Beavertown Brewery: 30 minutes from Oxford Circus. (Nearest station: Tottenham Hale)

Thanks to its fruity and powerfully hopped American-style IPAs, and its can designs by Nick Dwyer inspired by 1950s sci-fi comic books, Beavertown Brewery has become the purveyor of London’s most stylish tipples. They’re never better – or cheaper – than from the source – in the brewery’s on-site taproom in an industrial park in unfashionable Tottenham Hale.

It’s the perfect diversion on the journey to or from Stansted Airport (but with ABVs up to 9.1%, there’s a risk of missing that plane).

Beavertown Taproom; Units 17 & 18; Lockwood Industrial Park; Mill Mead Road; Tottenham Hale; London. Open Saturdays 2 p.m. to 8 p.m.; check website before traveling

Like that? Try this: Rowans Tenpin Bowl, two stops away on the Victoria Line.

While Bloomsbury Lanes or Lucky Voice offer chichi bowling and karaoke options in central London, Rowans has been offering no-nonsense bowling, karaoke, ping pong, pool, great music and bad dancing to an up-for-it local crowd since the 1990s.

Rowans; 10 Stroud Green Road, Finsbury Park; London

God’s Own Junkyard, Walthamstow

God's Own Junkyard: 35 minutes from Oxford Circus. (Nearest station: Walthamstow Central)

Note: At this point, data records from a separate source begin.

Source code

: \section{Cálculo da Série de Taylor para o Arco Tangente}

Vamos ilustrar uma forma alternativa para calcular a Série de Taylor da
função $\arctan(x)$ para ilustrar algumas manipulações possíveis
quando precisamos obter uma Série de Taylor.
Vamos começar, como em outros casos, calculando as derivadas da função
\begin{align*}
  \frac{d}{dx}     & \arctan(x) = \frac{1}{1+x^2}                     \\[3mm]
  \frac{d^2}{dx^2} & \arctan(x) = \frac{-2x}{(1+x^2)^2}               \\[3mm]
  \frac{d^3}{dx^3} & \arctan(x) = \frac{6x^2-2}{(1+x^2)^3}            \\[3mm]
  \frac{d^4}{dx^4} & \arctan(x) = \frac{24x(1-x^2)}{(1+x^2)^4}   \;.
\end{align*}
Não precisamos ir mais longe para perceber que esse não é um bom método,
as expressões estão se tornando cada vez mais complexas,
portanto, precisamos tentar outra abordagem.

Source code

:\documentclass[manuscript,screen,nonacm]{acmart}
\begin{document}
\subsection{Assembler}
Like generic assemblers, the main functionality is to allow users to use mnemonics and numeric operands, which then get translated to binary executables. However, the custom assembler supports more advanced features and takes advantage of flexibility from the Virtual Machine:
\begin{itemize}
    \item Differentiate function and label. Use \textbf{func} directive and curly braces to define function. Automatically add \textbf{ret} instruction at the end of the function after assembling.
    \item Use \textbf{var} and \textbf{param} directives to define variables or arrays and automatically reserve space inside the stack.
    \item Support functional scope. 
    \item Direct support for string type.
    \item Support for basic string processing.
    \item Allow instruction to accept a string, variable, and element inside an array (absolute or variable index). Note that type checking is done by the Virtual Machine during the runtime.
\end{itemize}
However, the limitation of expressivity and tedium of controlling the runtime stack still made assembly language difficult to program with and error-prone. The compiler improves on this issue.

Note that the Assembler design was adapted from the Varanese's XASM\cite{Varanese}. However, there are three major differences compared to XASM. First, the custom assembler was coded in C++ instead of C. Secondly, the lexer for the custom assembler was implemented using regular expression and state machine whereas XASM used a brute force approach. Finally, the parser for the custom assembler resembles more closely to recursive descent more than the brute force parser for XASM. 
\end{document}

God’s Own Junkyard is the former workshop of legendary signmaker Chris Bracey, also known as the Neon Man. He collaborated with artists from Damien Hirst to David LaChapelle and his work appeared in films including “Bladerunner” and “Eyes Wide Shut.” Bracey died in 2014, but his family have kept the workshop open for sales, hire and general ogling. The Rolling Scones Cafe provides refreshments.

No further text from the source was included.